Browne was succeeded as editor by Peter Murtagh[3], a Dublin-born journalist formerly with The Irish Times who moved to London in 1985 and was news editor at The Guardian. Appointed Sunday Tribune editor in 1994, Murtagh had limited success, seeing early circulation growth dissipate and the paper starved of resources. He resigned after just over two years, telling journalists he could not secure sufficient investment from the Board. Later, he rejoined The Irish Times where is now a managing editor.[4]

After taking its 29.9% stake, Independent Newspapers made an offer to increase its share to a majority level, however the Minister for Industry and Commerce, Desmond O'Malley, blocked the takeover attempt in 1992. Despite this, it is believed by many Irish business journalists that Independent Newspapers effectively control the Tribune via a series of loans.[5]

Matt Cooper[6], a business journalist with O'Reilly's Irish Independent newspaper, succeeded Murtagh as editor from 1996 to 2003. When Cooper departed the Sunday Tribune in early 2003 and moved into broadcast journalism with Today FM radio station, he was succeeded by Paddy Murray[7], who was before and is now again a columnist with the Sunday World newspaper.

Murray's tenure was marked by a rise in circulation to well above 80,000, aided four or five times a year by classical music CD promotions. Readership under Murray reached 281,000 - its highest to date - according to the Joint National Readership Survey of 2005[8] . That represented an 8.4% share. During his time as editor, Murray launched a campaign in the paper to save the Gabhra Valley from destruction by the M3 motorway. The campaign was later dropped by the Sunday Tribune, but Murray has kept it up in the Sunday World.

The paper was alone among Irish newspapers at the time, to come out strongly against the invasion of Iraq, Murray's editorial predicting, accurately, that the invasion was akin to opening Pandora's Box.

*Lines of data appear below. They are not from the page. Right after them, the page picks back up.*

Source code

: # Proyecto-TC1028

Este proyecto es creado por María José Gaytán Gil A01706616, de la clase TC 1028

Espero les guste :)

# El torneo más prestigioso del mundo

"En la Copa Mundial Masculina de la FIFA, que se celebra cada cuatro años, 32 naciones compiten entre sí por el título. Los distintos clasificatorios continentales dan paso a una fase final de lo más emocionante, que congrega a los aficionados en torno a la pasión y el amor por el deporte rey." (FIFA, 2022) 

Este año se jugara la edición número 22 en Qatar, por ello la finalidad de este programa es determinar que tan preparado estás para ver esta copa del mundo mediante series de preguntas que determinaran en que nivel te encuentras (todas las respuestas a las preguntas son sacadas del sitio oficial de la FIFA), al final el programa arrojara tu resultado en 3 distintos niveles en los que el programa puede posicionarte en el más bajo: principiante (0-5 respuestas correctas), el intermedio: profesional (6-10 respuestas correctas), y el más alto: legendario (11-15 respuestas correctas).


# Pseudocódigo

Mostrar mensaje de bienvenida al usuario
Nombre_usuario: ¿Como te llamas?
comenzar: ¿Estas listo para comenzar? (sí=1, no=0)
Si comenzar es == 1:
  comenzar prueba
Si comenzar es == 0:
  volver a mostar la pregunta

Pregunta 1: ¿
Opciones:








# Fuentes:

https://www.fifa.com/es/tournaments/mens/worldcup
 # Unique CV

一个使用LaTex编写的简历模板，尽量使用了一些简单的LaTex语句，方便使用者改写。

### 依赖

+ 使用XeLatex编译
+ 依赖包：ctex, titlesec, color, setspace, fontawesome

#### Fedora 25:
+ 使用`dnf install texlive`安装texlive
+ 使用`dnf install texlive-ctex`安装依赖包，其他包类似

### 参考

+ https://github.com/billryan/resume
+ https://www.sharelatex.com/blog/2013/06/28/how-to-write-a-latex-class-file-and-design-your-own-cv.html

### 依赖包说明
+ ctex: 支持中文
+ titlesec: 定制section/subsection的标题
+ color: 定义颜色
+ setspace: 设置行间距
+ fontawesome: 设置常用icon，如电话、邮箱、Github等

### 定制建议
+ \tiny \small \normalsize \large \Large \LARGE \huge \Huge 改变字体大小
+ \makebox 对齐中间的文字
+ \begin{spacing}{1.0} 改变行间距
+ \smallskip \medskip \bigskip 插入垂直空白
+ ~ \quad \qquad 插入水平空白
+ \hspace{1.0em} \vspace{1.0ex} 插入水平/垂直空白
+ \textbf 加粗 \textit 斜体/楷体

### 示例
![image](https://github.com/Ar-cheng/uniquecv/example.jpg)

Though the future of the newspaper has long thought to be uncertain it has continued to survive in the increasingly competitive Irish newspaper market. Its survival was helped by the collapse of the Irish Press group, which removed its highly popular Sunday Press from the market. Though many of its readers would not necessarily have been politically close to the Sunday Tribune, they were closer to it than the main alternative, the Sunday Independent.

The Tribune today

After Murray's tenure as editor ended in January 2005 he was succeeded as Sunday Tribune editor by Noirin Hegarty[9], a former deputy editor at the INM-owned Dublin morning tabloid Evening Herald. Many journalists believe that the Sunday Tribune has moved closer to tabloid-style content in a bid to combat INM's rival, Associated Newspapers's tabloid Irish Mail On Sunday newspaper, which launched in 2006.

The paper is often humorously referred to as "The Turbine", especially in the satirical magazine The Phoenix.

Competitors

The newspaper's main Irish broadsheet Sunday competitors are the Sunday Independent and The Sunday Business Post, as well as the Irish edition of the UK Sunday Times.